FT Alphaville: Sell Capitalism"Capitalism should not be condemned, since we haven't had capitalism. A system of capitalism presumes sound money, not fiat money manipulated by a central bank. Capitalism cherishes voluntary contracts and interest rates that are determined by savings, not credit creation by a central bank. It's not capitalism when the system is plagued with incomprehensible rules regarding mergers, acquisitions, and stock sales, along with wage controls, price controls, protectionism, corporate subsidies, international management of trade, complex and punishing corporate taxes, privileged government contracts to the military-industrial complex, and a foreign policy controlled by corporate interests and overseas investments. Add to this centralized federal mismanagement of farming, education, medicine, insurance, banking and welfare. This is not capitalism!
To condemn free-market capitalism because of anything going on today makes no sense. There is no evidence that capitalism exists today. We are deeply involved in an interventionist-planned economy that allows major benefits to accrue to the politically connected of both political parties. One may condemn the fraud and the current system, but it must be called by its proper names — Keynesian inflationism, interventionism, and corporatism."

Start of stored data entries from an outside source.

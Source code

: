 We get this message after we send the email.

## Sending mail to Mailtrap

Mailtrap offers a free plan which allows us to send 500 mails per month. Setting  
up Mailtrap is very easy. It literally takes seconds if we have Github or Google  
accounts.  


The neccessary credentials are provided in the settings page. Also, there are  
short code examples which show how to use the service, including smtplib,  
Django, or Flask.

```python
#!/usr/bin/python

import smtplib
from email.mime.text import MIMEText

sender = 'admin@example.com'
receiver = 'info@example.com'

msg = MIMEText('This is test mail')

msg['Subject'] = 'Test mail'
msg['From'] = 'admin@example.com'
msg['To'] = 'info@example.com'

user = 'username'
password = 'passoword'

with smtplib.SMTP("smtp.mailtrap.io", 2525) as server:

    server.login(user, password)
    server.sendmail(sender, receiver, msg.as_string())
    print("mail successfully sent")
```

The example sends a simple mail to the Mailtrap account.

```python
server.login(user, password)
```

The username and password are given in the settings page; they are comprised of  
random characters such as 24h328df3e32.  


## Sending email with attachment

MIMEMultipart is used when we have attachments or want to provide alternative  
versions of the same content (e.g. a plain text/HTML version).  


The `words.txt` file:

"Someone alert the Economist. Support for the free market is dropping.And these numbers were taken before last year’s credit crunch and associated misery. Imagine what next year’s readings by GlobeScan might look like.
Overall support for the free market fell in 10 of the 18 countries regularly polled, including sharp falls in Turkey, South Korea, and Chile. More moderate declines were recorded in China, Britain, Brazil, Mexico and Kenya.
Contrary as ever, France (excluded, for some reason, from the GlobeScan graph) was the only country to exhibit increased affection for the free market and all that it stands for."
Economic Nerdery
VOX: Eight hundred years of financial folly
"The economics profession has an unfortunate tendency to view recent experience in the narrow window provided by standard datasets. With a few notable exceptions, cross-country empirical studies of financial crises typically begin in 1980 and are limited in other important respects.2 Yet an event that is rare in a three-decade span may not be all that rare when placed in a broader context.
In a recent paper co-authored with Kenneth Rogoff, we introduce a comprehensive new historical database for studying debt and banking crises, inflation, currency crashes and debasements.3 The database covers sixty-six countries across all regions. The range of variables encompasses external and domestic debt, trade, GNP, inflation, exchange rates, interest rates, and commodity prices. The coverage spans eight centuries, going back to the date of independence or well into the colonial period for some countries."
Yves Smith at Naked Capitalism discusses the synopsis of the Reinhart/Rogoff paper:
"Although the new paper is descriptive, the implications are not pretty for the US. Recurrent financial crises are the norm; it seems that countries get drunk regularly on too much capital inflows, go bust, sober up, and fall off the wagon again. In fairness, individual countries aren't necessarily recidivists, but the financiers and policymakers, who ought to know better, instead rationalize that each time that current circumstances differ from the not-too-distant past."
Jörg Guido Hülsmann at Mises.org explains The Political Economy of Moral Hazard
"In the present paper we will criticize this conventional approach and propose an alternative. We will argue that information asymmetries are just one among several causes of moral hazard. Most importantly, they entail disequilibria and the expropriation of third parties only accidentally and ephemerally, because these third parties can avoid them by better judgment (by anticipation). By contrast, moral hazard also results from government interventionism; and in this case it creates disequilibria and expropriation of a sort that cannot be avoided, not even in the absence of informational asymmetries."